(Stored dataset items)
______________________________

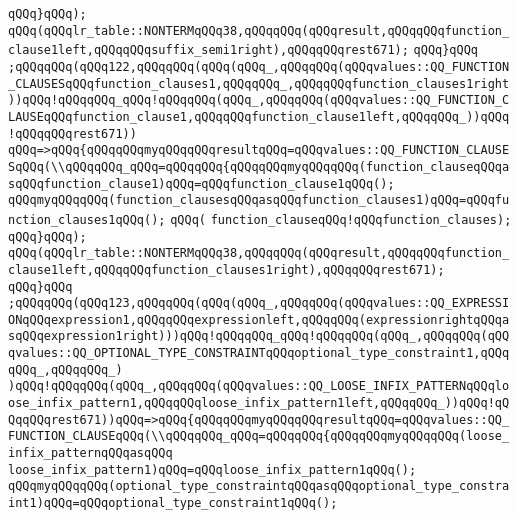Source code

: \verb|qQQq}qQQq);|\newline
\verb|qQQq(qQQqlr_table::NONTERMqQQq38,qQQqqQQq(qQQqresult,qQQqqQQqfunction_clause1left,qQQqqQQqsuffix_semi1right),qQQqqQQqrest671);|\newline
\verb|qQQq}qQQq|\newline
\verb|;qQQqqQQq(qQQq122,qQQqqQQq(qQQq(qQQq_,qQQqqQQq(qQQqvalues::QQ_FUNCTION_CLAUSESqQQqfunction_clauses1,qQQqqQQq_,qQQqqQQqfunction_clauses1right))qQQq!qQQqqQQq_qQQq!qQQqqQQq(qQQq_,qQQqqQQq(qQQqvalues::QQ_FUNCTION_CLAUSEqQQqfunction_clause1,qQQqqQQqfunction_clause1left,qQQqqQQq_))qQQq!qQQqqQQqrest671))|\newline
\verb|qQQq=>qQQq{qQQqqQQqmyqQQqqQQqresultqQQq=qQQqvalues::QQ_FUNCTION_CLAUSESqQQq(\\qQQqqQQq_qQQq=qQQqqQQq{qQQqqQQqmyqQQqqQQq(function_clauseqQQqasqQQqfunction_clause1)qQQq=qQQqfunction_clause1qQQq();|\newline
\verb|qQQqmyqQQqqQQq(function_clausesqQQqasqQQqfunction_clauses1)qQQq=qQQqfunction_clauses1qQQq();|\newline
\verb|qQQq(|\newline
\verb|function_clauseqQQq!qQQqfunction_clauses);|\newline
\verb|qQQq}qQQq);|\newline
\verb|qQQq(qQQqlr_table::NONTERMqQQq38,qQQqqQQq(qQQqresult,qQQqqQQqfunction_clause1left,qQQqqQQqfunction_clauses1right),qQQqqQQqrest671);|\newline
\verb|qQQq}qQQq|\newline
\verb|;qQQqqQQq(qQQq123,qQQqqQQq(qQQq(qQQq_,qQQqqQQq(qQQqvalues::QQ_EXPRESSIONqQQqexpression1,qQQqqQQqexpressionleft,qQQqqQQq(expressionrightqQQqasqQQqexpression1right)))qQQq!qQQqqQQq_qQQq!qQQqqQQq(qQQq_,qQQqqQQq(qQQqvalues::QQ_OPTIONAL_TYPE_CONSTRAINTqQQqoptional_type_constraint1,qQQqqQQq_,qQQqqQQq_)|\newline
\verb|)qQQq!qQQqqQQq(qQQq_,qQQqqQQq(qQQqvalues::QQ_LOOSE_INFIX_PATTERNqQQqloose_infix_pattern1,qQQqqQQqloose_infix_pattern1left,qQQqqQQq_))qQQq!qQQqqQQqrest671))qQQq=>qQQq{qQQqqQQqmyqQQqqQQqresultqQQq=qQQqvalues::QQ_FUNCTION_CLAUSEqQQq(\\qQQqqQQq_qQQq=qQQqqQQq{qQQqqQQqmyqQQqqQQq(loose_infix_patternqQQqasqQQq|\newline
\verb|loose_infix_pattern1)qQQq=qQQqloose_infix_pattern1qQQq();|\newline
\verb|qQQqmyqQQqqQQq(optional_type_constraintqQQqasqQQqoptional_type_constraint1)qQQq=qQQqoptional_type_constraint1qQQq();|\newline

______________________________

» **GOAL OF THE EXERCISE**: Output the records above verbatim. Pictures stay out.

» **ANSWER AREA**:
Source code

: \verb|qQQq}qQQq);|\newline
\verb|qQQq(qQQqlr_table::NONTERMqQQq38,qQQqqQQq(qQQqresult,qQQqqQQqfunction_clause1left,qQQqqQQqsuffix_semi1right),qQQqqQQqrest671);|\newline
\verb|qQQq}qQQq|\newline
\verb|;qQQqqQQq(qQQq122,qQQqqQQq(qQQq(qQQq_,qQQqqQQq(qQQqvalues::QQ_FUNCTION_CLAUSESqQQqfunction_clauses1,qQQqqQQq_,qQQqqQQqfunction_clauses1right))qQQq!qQQqqQQq_qQQq!qQQqqQQq(qQQq_,qQQqqQQq(qQQqvalues::QQ_FUNCTION_CLAUSEqQQqfunction_clause1,qQQqqQQqfunction_clause1left,qQQqqQQq_))qQQq!qQQqqQQqrest671))|\newline
\verb|qQQq=>qQQq{qQQqqQQqmyqQQqqQQqresultqQQq=qQQqvalues::QQ_FUNCTION_CLAUSESqQQq(\\qQQqqQQq_qQQq=qQQqqQQq{qQQqqQQqmyqQQqqQQq(function_clauseqQQqasqQQqfunction_clause1)qQQq=qQQqfunction_clause1qQQq();|\newline
\verb|qQQqmyqQQqqQQq(function_clausesqQQqasqQQqfunction_clauses1)qQQq=qQQqfunction_clauses1qQQq();|\newline
\verb|qQQq(|\newline
\verb|function_clauseqQQq!qQQqfunction_clauses);|\newline
\verb|qQQq}qQQq);|\newline
\verb|qQQq(qQQqlr_table::NONTERMqQQq38,qQQqqQQq(qQQqresult,qQQqqQQqfunction_clause1left,qQQqqQQqfunction_clauses1right),qQQqqQQqrest671);|\newline
\verb|qQQq}qQQq|\newline
\verb|;qQQqqQQq(qQQq123,qQQqqQQq(qQQq(qQQq_,qQQqqQQq(qQQqvalues::QQ_EXPRESSIONqQQqexpression1,qQQqqQQqexpressionleft,qQQqqQQq(expressionrightqQQqasqQQqexpression1right)))qQQq!qQQqqQQq_qQQq!qQQqqQQq(qQQq_,qQQqqQQq(qQQqvalues::QQ_OPTIONAL_TYPE_CONSTRAINTqQQqoptional_type_constraint1,qQQqqQQq_,qQQqqQQq_)|\newline
\verb|)qQQq!qQQqqQQq(qQQq_,qQQqqQQq(qQQqvalues::QQ_LOOSE_INFIX_PATTERNqQQqloose_infix_pattern1,qQQqqQQqloose_infix_pattern1left,qQQqqQQq_))qQQq!qQQqqQQqrest671))qQQq=>qQQq{qQQqqQQqmyqQQqqQQqresultqQQq=qQQqvalues::QQ_FUNCTION_CLAUSEqQQq(\\qQQqqQQq_qQQq=qQQqqQQq{qQQqqQQqmyqQQqqQQq(loose_infix_patternqQQqasqQQq|\newline
\verb|loose_infix_pattern1)qQQq=qQQqloose_infix_pattern1qQQq();|\newline
\verb|qQQqmyqQQqqQQq(optional_type_constraintqQQqasqQQqoptional_type_constraint1)qQQq=qQQqoptional_type_constraint1qQQq();|\newline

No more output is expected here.